A giant note of admiration--dead,
His life extinguished like a taper's flame.
John Ericsson is lying in his fame.
Behold how massive is the lofty shaft;
How fine the product of the sculptor's craft;
The gold how lavishly applied; the great
Man's statue how impressive and sedate!
Think what the cost-was! It would ill become
Our modesty to specify the sum;
Suffice it that a fair per cent, we're giving
Of what we robbed him of when he was living.


Of Corporal Tanner the head and the trunk
Are here in unconsecrate ground duly sunk.
His legs in the South claim the patriot's tear,
But, stranger, you needn't be blubbering here.


Jay Gould lies here. When he was newly dead
He looked so natural that round his bed

The people stood, in silence all, to weep.
They thought, poor souls! that he did only sleep.
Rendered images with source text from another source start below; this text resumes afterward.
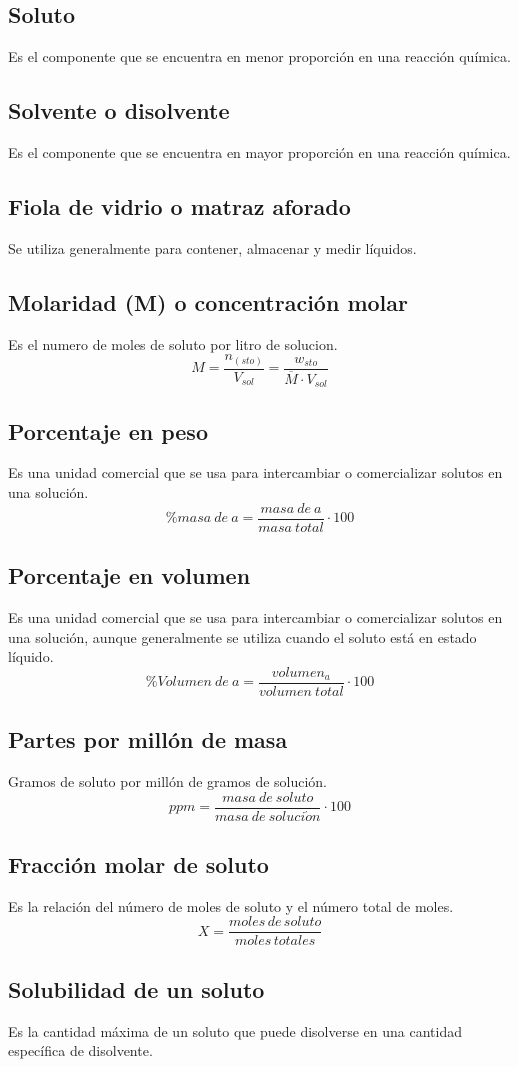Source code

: \documentclass[../main.tex]{subfiles}
\begin{document}
\subsection{Soluto}
Es el componente que se encuentra en menor proporción en una reacción química.\cite{petrucci}

\subsection{Solvente o disolvente}
Es el componente que se encuentra en mayor proporción en una reacción química.\cite{petrucci}

\subsection{Fiola de vidrio o matraz aforado}
Se utiliza generalmente para contener, almacenar y medir líquidos.

\subsection{Molaridad (M) o concentración molar}
Es el numero de moles de soluto por litro de solucion.\cite{chang}
\[M = \frac{n_{(sto)}}{V_{sol}} = \frac{w_{sto}}{\overline{M}\cdot V_{sol}}\]

\subsection{Porcentaje en peso}
Es una unidad comercial que se usa para intercambiar o comercializar solutos en una solución.\cite{chang}
\[\%masa\:de\:a=\frac{masa\:de\:a}{masa\:total}\cdot100\]

\subsection{Porcentaje en volumen}
Es una unidad comercial que se usa para intercambiar o comercializar solutos en una solución, 
aunque generalmente se utiliza cuando el soluto está en estado líquido.\cite{chang}
\[\%Volumen\:de\:a=\frac{volumen_a}{volumen\:total}\cdot100\]

\subsection{Partes por millón de masa}
Gramos de soluto por millón de gramos de solución.\cite{chang}
\[ppm = \frac{masa\:de\:soluto}{masa\:de\:soluci\acute{o}n}\cdot100\]

\subsection{Fracción molar de soluto}
Es la relación del número de moles de soluto y el número total de moles.
\[X = \frac{moles\,de\,soluto}{moles\,totales}\]

\subsection{Solubilidad de un soluto}
Es la cantidad máxima de un soluto que puede disolverse en una cantidad específica de disolvente.
\end{document}
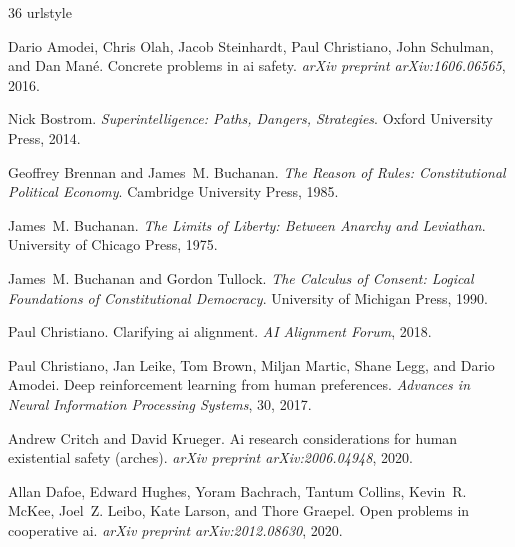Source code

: \documentclass[12pt]{article}
\begin{document}
\clearpage
\begin{thebibliography}{36}
\providecommand{\natexlab}[1]{#1}
\providecommand{\url}[1]{\texttt{#1}}
\expandafter\ifx\csname urlstyle\endcsname\relax
  \providecommand{\doi}[1]{doi: #1}\else
  \providecommand{\doi}{doi: \begingroup \urlstyle{rm}\Url}\fi

Dario Amodei, Chris Olah, Jacob Steinhardt, Paul Christiano, John Schulman, and
  Dan Man{\'e}.
\newblock Concrete problems in ai safety.
\newblock \emph{arXiv preprint arXiv:1606.06565}, 2016.

Nick Bostrom.
\newblock \emph{Superintelligence: Paths, Dangers, Strategies}.
\newblock Oxford University Press, 2014.

Geoffrey Brennan and James~M. Buchanan.
\newblock \emph{The Reason of Rules: Constitutional Political Economy}.
\newblock Cambridge University Press, 1985.

James~M. Buchanan.
\newblock \emph{The Limits of Liberty: Between Anarchy and Leviathan}.
\newblock University of Chicago Press, 1975.

James~M. Buchanan and Gordon Tullock.
\newblock \emph{The Calculus of Consent: Logical Foundations of Constitutional
  Democracy}.
\newblock University of Michigan Press, 1990.

Paul Christiano.
\newblock Clarifying ai alignment.
\newblock \emph{AI Alignment Forum}, 2018.

Paul Christiano, Jan Leike, Tom Brown, Miljan Martic, Shane Legg, and Dario
  Amodei.
\newblock Deep reinforcement learning from human preferences.
\newblock \emph{Advances in Neural Information Processing Systems}, 30, 2017.

Andrew Critch and David Krueger.
\newblock Ai research considerations for human existential safety (arches).
\newblock \emph{arXiv preprint arXiv:2006.04948}, 2020.

Allan Dafoe, Edward Hughes, Yoram Bachrach, Tantum Collins, Kevin~R. McKee,
  Joel~Z. Leibo, Kate Larson, and Thore Graepel.
\newblock Open problems in cooperative ai.
\newblock \emph{arXiv preprint arXiv:2012.08630}, 2020.


\end{thebibliography}
\end{document}
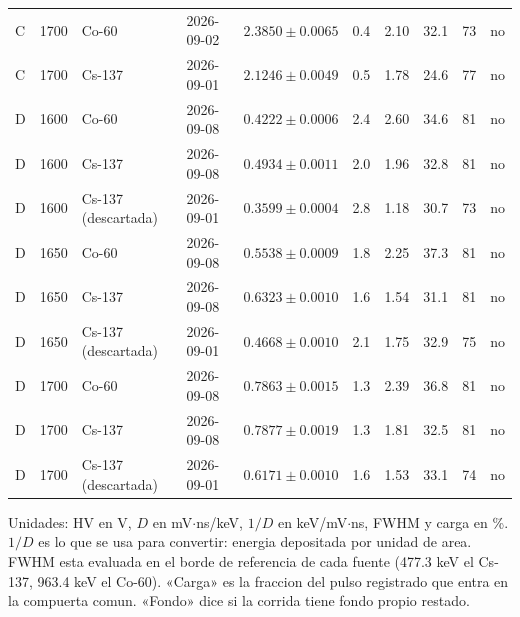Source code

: \begin{longtable}{llllrrrrrc}
C & 1700 & Co-60 & 2026-09-02 & $2.3850 \pm 0.0065$ & 0.4 & 2.10 & 32.1 & 73 & no \\
C & 1700 & Cs-137 & 2026-09-01 & $2.1246 \pm 0.0049$ & 0.5 & 1.78 & 24.6 & 77 & no \\
\midrule
D & 1600 & Co-60 & 2026-09-08 & $0.4222 \pm 0.0006$ & 2.4 & 2.60 & 34.6 & 81 & no \\
D & 1600 & Cs-137 & 2026-09-08 & $0.4934 \pm 0.0011$ & 2.0 & 1.96 & 32.8 & 81 & no \\
D & 1600 & Cs-137 (descartada) & 2026-09-01 & $0.3599 \pm 0.0004$ & 2.8 & 1.18 & 30.7 & 73 & no \\
D & 1650 & Co-60 & 2026-09-08 & $0.5538 \pm 0.0009$ & 1.8 & 2.25 & 37.3 & 81 & no \\
D & 1650 & Cs-137 & 2026-09-08 & $0.6323 \pm 0.0010$ & 1.6 & 1.54 & 31.1 & 81 & no \\
D & 1650 & Cs-137 (descartada) & 2026-09-01 & $0.4668 \pm 0.0010$ & 2.1 & 1.75 & 32.9 & 75 & no \\
D & 1700 & Co-60 & 2026-09-08 & $0.7863 \pm 0.0015$ & 1.3 & 2.39 & 36.8 & 81 & no \\
D & 1700 & Cs-137 & 2026-09-08 & $0.7877 \pm 0.0019$ & 1.3 & 1.81 & 32.5 & 81 & no \\
D & 1700 & Cs-137 (descartada) & 2026-09-01 & $0.6171 \pm 0.0010$ & 1.6 & 1.53 & 33.1 & 74 & no \\
\bottomrule
\end{longtable}
\par\smallskip
\begin{minipage}{0.95\linewidth}\footnotesize Unidades: HV en V, $D$ en mV$\cdot$ns/keV, $1/D$ en keV/mV$\cdot$ns, FWHM y carga en \%. $1/D$ es lo que se usa para convertir: energia depositada por unidad de area. FWHM esta evaluada en el borde de referencia de cada fuente (477.3 keV el Cs-137, 963.4 keV el Co-60). «Carga» es la fraccion del pulso registrado que entra en la compuerta comun. «Fondo» dice si la corrida tiene fondo propio restado.\end{minipage}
Here Ingalls, sorrowing, has laid
The tools of his infernal trade--
His pen and tongue. So sharp and rude
They grew--so slack in gratitude,
His hand was wounded as he wrote,
And when he spoke he cut his throat.


Within this humble mausoleum
Poor Guiteau's flesh you'll find.
His bones are kept in a museum,
And Tillman has his mind.


Stranger, uncover; here you have in view
The monument of Chauncey M. Depew.
Eater and orator, the whole world round
For feats of tongue and tooth alike renowned.
Pauper in thought but prodigal in speech,
Nothing he knew excepting how to teach.
But in default of something to impart
He multiplied his words with all his heart:
When least he had to say, instructive most--
A clam in wisdom and in wit a ghost.

Dining his way to eminence, he rowed
With knife and fork up water-ways that flowed
From lakes of favor--pulled with all his force
And found each river sweeter than the source.
Like rats, obscure beneath a kitchen floor,
Gnawing and rising till obscure no more,
He ate his way to eminence, and Fame
Inscribes in gravy his immortal name.
A trencher-knight, he, mounted on his belly,
So spurred his charger that its sides were jelly.
Grown desperate at last, it reared and threw him,
And Indigestion, overtaking, slew him.


Here the remains of Schuyler Colfax lie;
Born, all the world knows when, and Heaven knows why.
In '71 he filled the public eye,
In '72 he bade the world good-bye,
In God's good time, with a protesting sigh,
He came to life just long enough to die.


Of Morgan here lies the unspirited clay,
Who secrets of Masonry swore to betray.
He joined the great Order and studied with zeal
The awful arcana he meant to reveal.
At last in chagrin by his own hand he fell--
There was nothing to learn, there was nothing to tell.